Task description:
When copying the records below, keep every word as it is and drop the images.

Entries shown:
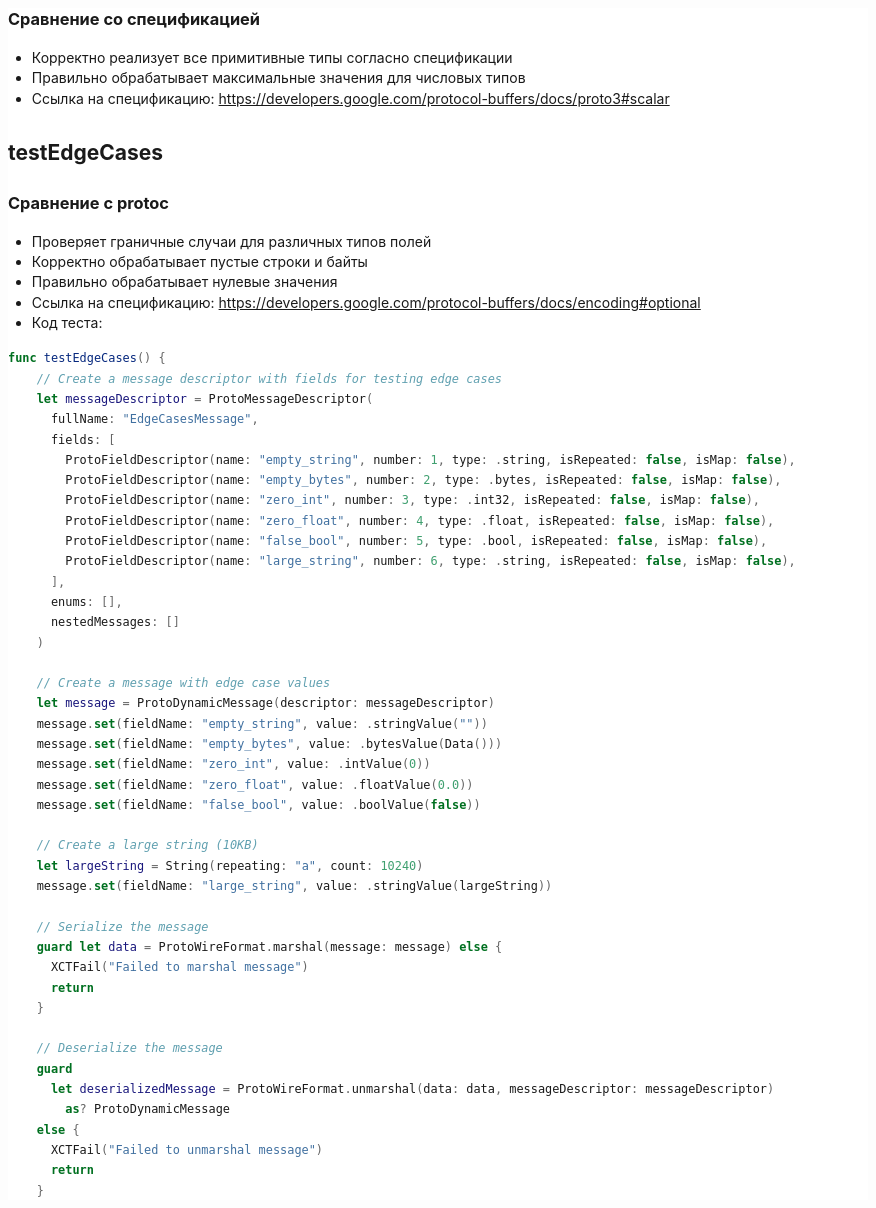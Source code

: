 ### Сравнение со спецификацией
- Корректно реализует все примитивные типы согласно спецификации
- Правильно обрабатывает максимальные значения для числовых типов
- Ссылка на спецификацию: https://developers.google.com/protocol-buffers/docs/proto3#scalar

## testEdgeCases
### Сравнение с protoc
- Проверяет граничные случаи для различных типов полей
- Корректно обрабатывает пустые строки и байты
- Правильно обрабатывает нулевые значения
- Ссылка на спецификацию: https://developers.google.com/protocol-buffers/docs/encoding#optional
- Код теста:
```swift
func testEdgeCases() {
    // Create a message descriptor with fields for testing edge cases
    let messageDescriptor = ProtoMessageDescriptor(
      fullName: "EdgeCasesMessage",
      fields: [
        ProtoFieldDescriptor(name: "empty_string", number: 1, type: .string, isRepeated: false, isMap: false),
        ProtoFieldDescriptor(name: "empty_bytes", number: 2, type: .bytes, isRepeated: false, isMap: false),
        ProtoFieldDescriptor(name: "zero_int", number: 3, type: .int32, isRepeated: false, isMap: false),
        ProtoFieldDescriptor(name: "zero_float", number: 4, type: .float, isRepeated: false, isMap: false),
        ProtoFieldDescriptor(name: "false_bool", number: 5, type: .bool, isRepeated: false, isMap: false),
        ProtoFieldDescriptor(name: "large_string", number: 6, type: .string, isRepeated: false, isMap: false),
      ],
      enums: [],
      nestedMessages: []
    )

    // Create a message with edge case values
    let message = ProtoDynamicMessage(descriptor: messageDescriptor)
    message.set(fieldName: "empty_string", value: .stringValue(""))
    message.set(fieldName: "empty_bytes", value: .bytesValue(Data()))
    message.set(fieldName: "zero_int", value: .intValue(0))
    message.set(fieldName: "zero_float", value: .floatValue(0.0))
    message.set(fieldName: "false_bool", value: .boolValue(false))

    // Create a large string (10KB)
    let largeString = String(repeating: "a", count: 10240)
    message.set(fieldName: "large_string", value: .stringValue(largeString))

    // Serialize the message
    guard let data = ProtoWireFormat.marshal(message: message) else {
      XCTFail("Failed to marshal message")
      return
    }

    // Deserialize the message
    guard
      let deserializedMessage = ProtoWireFormat.unmarshal(data: data, messageDescriptor: messageDescriptor)
        as? ProtoDynamicMessage
    else {
      XCTFail("Failed to unmarshal message")
      return
    }
```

Your response:
Source code

: ### Сравнение со спецификацией
- Корректно реализует все примитивные типы согласно спецификации
- Правильно обрабатывает максимальные значения для числовых типов
- Ссылка на спецификацию: https://developers.google.com/protocol-buffers/docs/proto3#scalar

## testEdgeCases
### Сравнение с protoc
- Проверяет граничные случаи для различных типов полей
- Корректно обрабатывает пустые строки и байты
- Правильно обрабатывает нулевые значения
- Ссылка на спецификацию: https://developers.google.com/protocol-buffers/docs/encoding#optional
- Код теста:
```swift
func testEdgeCases() {
    // Create a message descriptor with fields for testing edge cases
    let messageDescriptor = ProtoMessageDescriptor(
      fullName: "EdgeCasesMessage",
      fields: [
        ProtoFieldDescriptor(name: "empty_string", number: 1, type: .string, isRepeated: false, isMap: false),
        ProtoFieldDescriptor(name: "empty_bytes", number: 2, type: .bytes, isRepeated: false, isMap: false),
        ProtoFieldDescriptor(name: "zero_int", number: 3, type: .int32, isRepeated: false, isMap: false),
        ProtoFieldDescriptor(name: "zero_float", number: 4, type: .float, isRepeated: false, isMap: false),
        ProtoFieldDescriptor(name: "false_bool", number: 5, type: .bool, isRepeated: false, isMap: false),
        ProtoFieldDescriptor(name: "large_string", number: 6, type: .string, isRepeated: false, isMap: false),
      ],
      enums: [],
      nestedMessages: []
    )

    // Create a message with edge case values
    let message = ProtoDynamicMessage(descriptor: messageDescriptor)
    message.set(fieldName: "empty_string", value: .stringValue(""))
    message.set(fieldName: "empty_bytes", value: .bytesValue(Data()))
    message.set(fieldName: "zero_int", value: .intValue(0))
    message.set(fieldName: "zero_float", value: .floatValue(0.0))
    message.set(fieldName: "false_bool", value: .boolValue(false))

    // Create a large string (10KB)
    let largeString = String(repeating: "a", count: 10240)
    message.set(fieldName: "large_string", value: .stringValue(largeString))

    // Serialize the message
    guard let data = ProtoWireFormat.marshal(message: message) else {
      XCTFail("Failed to marshal message")
      return
    }

    // Deserialize the message
    guard
      let deserializedMessage = ProtoWireFormat.unmarshal(data: data, messageDescriptor: messageDescriptor)
        as? ProtoDynamicMessage
    else {
      XCTFail("Failed to unmarshal message")
      return
    }
```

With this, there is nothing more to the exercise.